Making this change is one of the key challenges facing organizations today. The consumerization of the IT movement has created an operational climate in which business and technology teams must be able to work in tandem to not only support one another, but empower other teams. IT units drive business innovation by delivering apps and services that unlock new end-user functionality. Non-tech groups can empower IT to work at its best by complying to internal operating procedures and communicating their needs in productive ways.
Creating a culture where these teams can interact effectively is critical if companies want to take full advantage of the technological changes driving the enterprise forward.

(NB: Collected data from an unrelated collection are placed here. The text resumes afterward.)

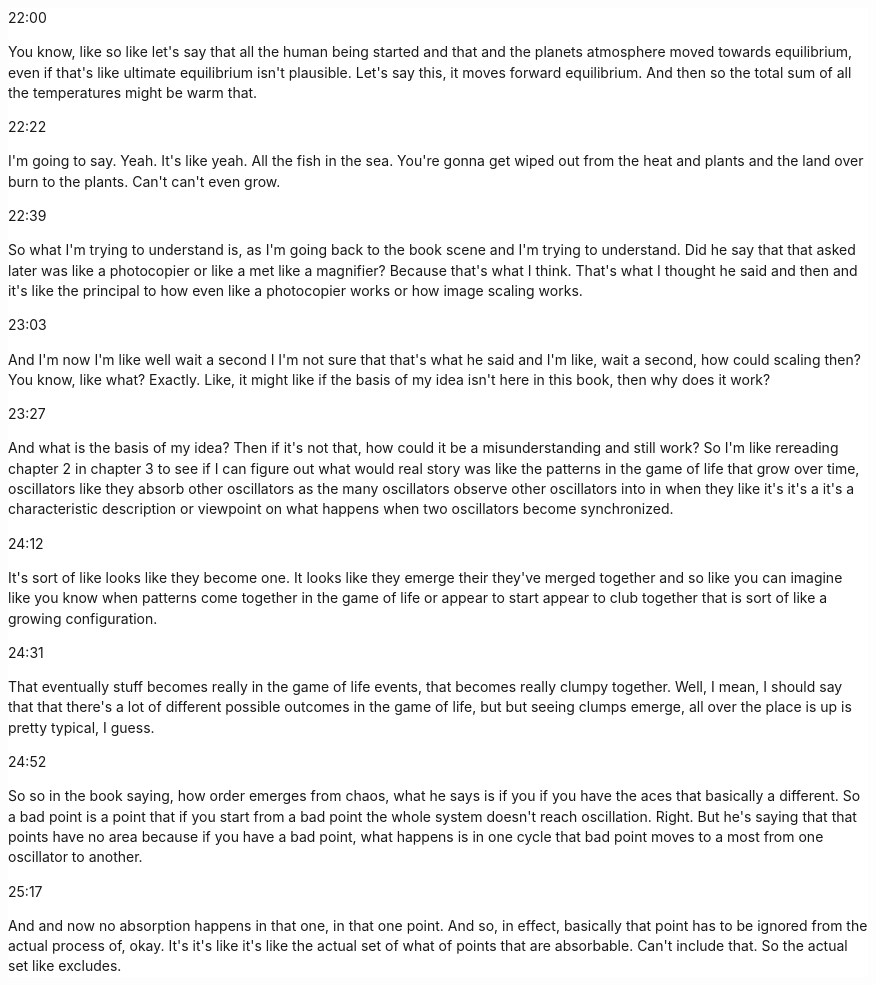22:00

You know, like so like let's say that all the human being started and that and the planets atmosphere moved towards equilibrium, even if that's like ultimate equilibrium isn't plausible. Let's say this, it moves forward equilibrium. And then so the total sum of all the temperatures might be warm that.

22:22

I'm going to say. Yeah. It's like yeah. All the fish in the sea. You're gonna get wiped out from the heat and plants and the land over burn to the plants. Can't can't even grow.

22:39

So what I'm trying to understand is, as I'm going back to the book scene and I'm trying to understand. Did he say that that asked later was like a photocopier or like a met like a magnifier? Because that's what I think. That's what I thought he said and then and it's like the principal to how even like a photocopier works or how image scaling works.

23:03

And I'm now I'm like well wait a second I I'm not sure that that's what he said and I'm like, wait a second, how could scaling then? You know, like what? Exactly. Like, it might like if the basis of my idea isn't here in this book, then why does it work?

23:27

And what is the basis of my idea? Then if it's not that, how could it be a misunderstanding and still work? So I'm like rereading chapter 2 in chapter 3 to see if I can figure out what would real story was like the patterns in the game of life that grow over time, oscillators like they absorb other oscillators as the many oscillators observe other oscillators into in when they like it's it's a it's a characteristic description or viewpoint on what happens when two oscillators become synchronized.

24:12

It's sort of like looks like they become one. It looks like they emerge their they've merged together and so like you can imagine like you know when patterns come together in the game of life or appear to start appear to club together that is sort of like a growing configuration.

24:31

That eventually stuff becomes really in the game of life events, that becomes really clumpy together. Well, I mean, I should say that that there's a lot of different possible outcomes in the game of life, but but seeing clumps emerge, all over the place is up is pretty typical, I guess.

24:52

So so in the book saying, how order emerges from chaos, what he says is if you if you have the aces that basically a different. So a bad point is a point that if you start from a bad point the whole system doesn't reach oscillation. Right. But he's saying that that points have no area because if you have a bad point, what happens is in one cycle that bad point moves to a most from one oscillator to another.

25:17

And and now no absorption happens in that one, in that one point. And so, in effect, basically that point has to be ignored from the actual process of, okay. It's it's like it's like the actual set of what of points that are absorbable. Can't include that. So the actual set like excludes.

Three ways to find success in business-technology relationships include:
“Creating a culture where business and IT teams can interact effectively is critical.”
1. Drive digital transformation
Few things will come between IT and business teams like manual, paper-based processes. Having an accountant dealing with mountains of specialized paperwork try to collaborate with an IT team that needs to track down specific data assets creates an inherent roadblock. Transforming those accounting processes into the digital world with the right apps and services lets the accounting team work on channels that IT users can engage with more easily.

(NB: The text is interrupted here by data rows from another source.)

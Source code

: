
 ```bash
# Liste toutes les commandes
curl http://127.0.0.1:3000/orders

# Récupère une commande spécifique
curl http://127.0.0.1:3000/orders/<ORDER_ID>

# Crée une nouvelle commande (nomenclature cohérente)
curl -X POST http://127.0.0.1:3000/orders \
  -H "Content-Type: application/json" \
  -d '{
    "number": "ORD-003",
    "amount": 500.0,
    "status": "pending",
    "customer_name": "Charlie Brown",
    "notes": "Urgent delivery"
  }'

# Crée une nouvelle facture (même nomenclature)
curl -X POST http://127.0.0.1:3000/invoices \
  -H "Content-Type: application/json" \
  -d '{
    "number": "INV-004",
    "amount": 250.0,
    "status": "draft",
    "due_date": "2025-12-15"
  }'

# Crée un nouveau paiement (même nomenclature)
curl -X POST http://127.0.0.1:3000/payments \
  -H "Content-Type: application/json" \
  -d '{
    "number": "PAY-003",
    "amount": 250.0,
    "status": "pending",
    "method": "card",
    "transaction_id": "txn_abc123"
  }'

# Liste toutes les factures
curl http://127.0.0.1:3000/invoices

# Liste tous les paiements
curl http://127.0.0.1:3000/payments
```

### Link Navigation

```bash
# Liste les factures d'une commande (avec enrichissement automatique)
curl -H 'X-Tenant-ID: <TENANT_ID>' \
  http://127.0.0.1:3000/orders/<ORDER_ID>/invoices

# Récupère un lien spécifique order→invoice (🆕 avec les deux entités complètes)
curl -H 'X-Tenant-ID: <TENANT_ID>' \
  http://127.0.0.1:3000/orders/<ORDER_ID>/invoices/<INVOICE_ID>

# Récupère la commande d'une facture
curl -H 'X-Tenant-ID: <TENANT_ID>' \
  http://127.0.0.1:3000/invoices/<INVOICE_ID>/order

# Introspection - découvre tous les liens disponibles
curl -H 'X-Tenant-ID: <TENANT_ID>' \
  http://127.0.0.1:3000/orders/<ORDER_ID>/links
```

This is just a minor example of how a paper-digital divide can create separation between business units, making it difficult to communicate and collaborate effectively. Transforming paper-based processes into digital operations can bridge gaps between IT and business units by making information and communication tools available within apps and services instead of having it spread over multiple channels.

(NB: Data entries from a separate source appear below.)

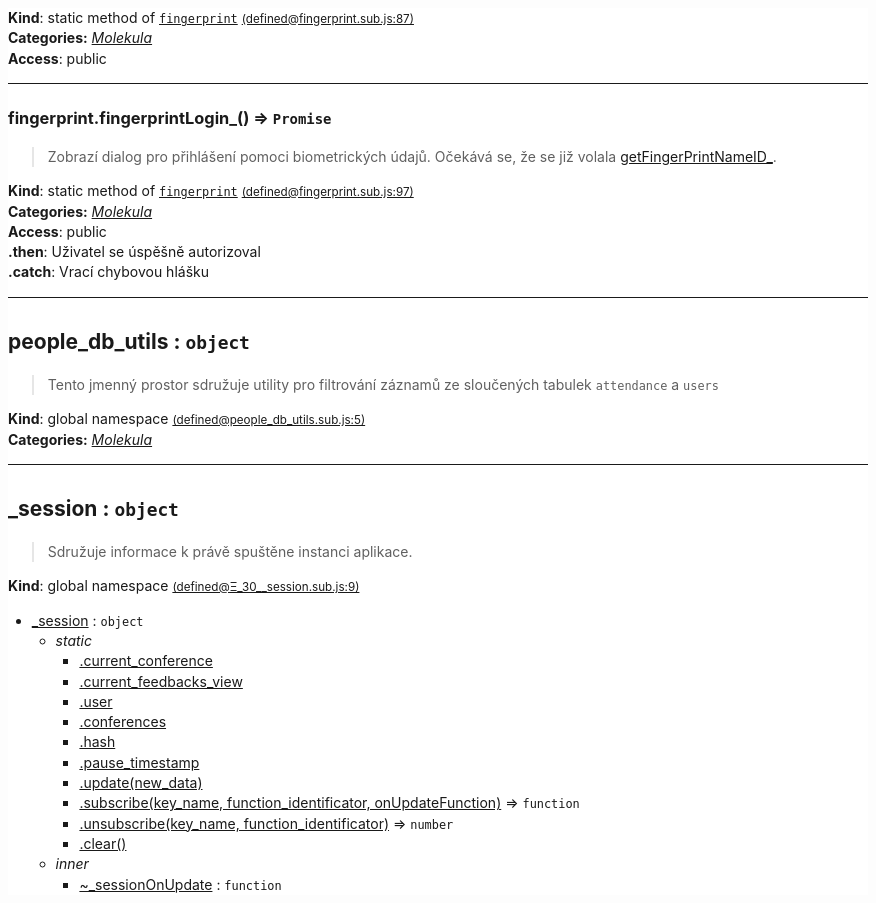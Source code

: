 **Kind**: static method of [<code>fingerprint</code>](#fingerprint) <a href="../app_src/js/molecules/fingerprint.sub.js#L87" title="../app_src/js/molecules/fingerprint.sub.js řádek 87"><small>(defined&ZeroWidthSpace;&commat;&ZeroWidthSpace;fingerprint.sub.js:87)</small></a>  
**Categories:** <i><a href="#module_Molekula">Molekula</a></i>  
**Access**: public  

* * *

<a name="fingerprint.fingerprintLogin_"></a>

### fingerprint.fingerprintLogin\_() ⇒ <code>Promise</code>
>Zobrazí dialog pro přihlášení pomoci biometrických údajů. Očekává se, že se již volala [getFingerPrintNameID_](#fingerprint.getFingerPrintNameID_).

**Kind**: static method of [<code>fingerprint</code>](#fingerprint) <a href="../app_src/js/molecules/fingerprint.sub.js#L97" title="../app_src/js/molecules/fingerprint.sub.js řádek 97"><small>(defined&ZeroWidthSpace;&commat;&ZeroWidthSpace;fingerprint.sub.js:97)</small></a>  
**Categories:** <i><a href="#module_Molekula">Molekula</a></i>  
**Access**: public  
**.then**: Uživatel se úspěšně autorizoval  
**.catch**: Vrací chybovou hlášku  

* * *

<a name="people_db_utils"></a>

## people\_db\_utils : <code>object</code>
>Tento jmenný prostor sdružuje utility pro filtrování záznamů ze sloučených tabulek `attendance` a `users`

**Kind**: global namespace <a href="../app_src/js/molecules/people_db_utils.sub.js#L5" title="../app_src/js/molecules/people_db_utils.sub.js řádek 5"><small>(defined&ZeroWidthSpace;&commat;&ZeroWidthSpace;people_db_utils.sub.js:5)</small></a>  
**Categories:** <i><a href="#module_Molekula">Molekula</a></i>  

* * *

<a name="_session"></a>

## \_session : <code>object</code>
>Sdružuje informace k právě spuštěne instanci aplikace.

**Kind**: global namespace <a href="../app_src/js/Ξ_consts_variables/Ξ_30__session.sub.js#L9" title="../app_src/js/Ξ_consts_variables/Ξ_30__session.sub.js řádek 9"><small>(defined&ZeroWidthSpace;&commat;&ZeroWidthSpace;Ξ_30__session.sub.js:9)</small></a>  

* [_session](#_session) : <code>object</code>
    * _static_
        * [.current_conference](#_session.current_conference)
        * [.current_feedbacks_view](#_session.current_feedbacks_view)
        * [.user](#_session.user)
        * [.conferences](#_session.conferences)
        * [.hash](#_session.hash)
        * [.pause_timestamp](#_session.pause_timestamp)
        * [.update(new_data)](#_session.update)
        * [.subscribe(key_name, function_identificator, onUpdateFunction)](#_session.subscribe) ⇒ <code>function</code>
        * [.unsubscribe(key_name, function_identificator)](#_session.unsubscribe) ⇒ <code>number</code>
        * [.clear()](#_session.clear)
    * _inner_
        * [~_sessionOnUpdate](#_session.._sessionOnUpdate) : <code>function</code>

2. Implement self-service tools
If you want your IT teams to focus on business innovation, they need to be spending less time on supporting users and more on problem solving and special projects. Giving your business users access to self-service tools lets them solve basic issues quickly without getting IT involved. This gives IT teams less to deal with on a day-to-day basis and ensures your operational teams aren’t held back when technology users are slow to deal with an incident because they have other priorities to focus on.
Self-service capabilities drive meaningful responsibility sharing between IT and business teams, breaking down a wall that has separated the two units for a long time.
“Preventing disillusionment is essential when trying to drive consistent innovation.”
3. Develop cross-discipline teams
Many technology decisions are made without serious considerations from business users. The same goes in reverse. Executives with a stake in different parts of the business often impact these choices, but their focus tends to be on big-picture benefits of the choices in discussion, not how, for example, a new app will impact end users. This is where teams featuring business and technology users from multiple levels of the organization is particularly beneficial. Having these diverse users involved in the decisions being made lets you look at choices from a wide range of angles and creates stakeholders across the organization.
With cross-discipline teams in place, you’ won’t have situations like end users shaking their heads at a new tech solution thinking, “This may be great for IT, but this is really going to mess us up on a daily basis.” Preventing disillusionment is essential when trying to drive consistent innovation. Users should feel included in the process and understand that their feedback matters – they are the ones trying to use technology everyday, after all. Bringing cross-disciplinary teams together can pay dividends in this area.
Contemporary businesses face growing challenges integrating innovative technologies into everyday operations. Getting business and technology users to work well in conjunction with one another is critical in finding success here. Overcoming the longstanding cultural gap that has left business and IT teams extremely segregated empowers businesses to change the perception of how these groups should work together and drive business success.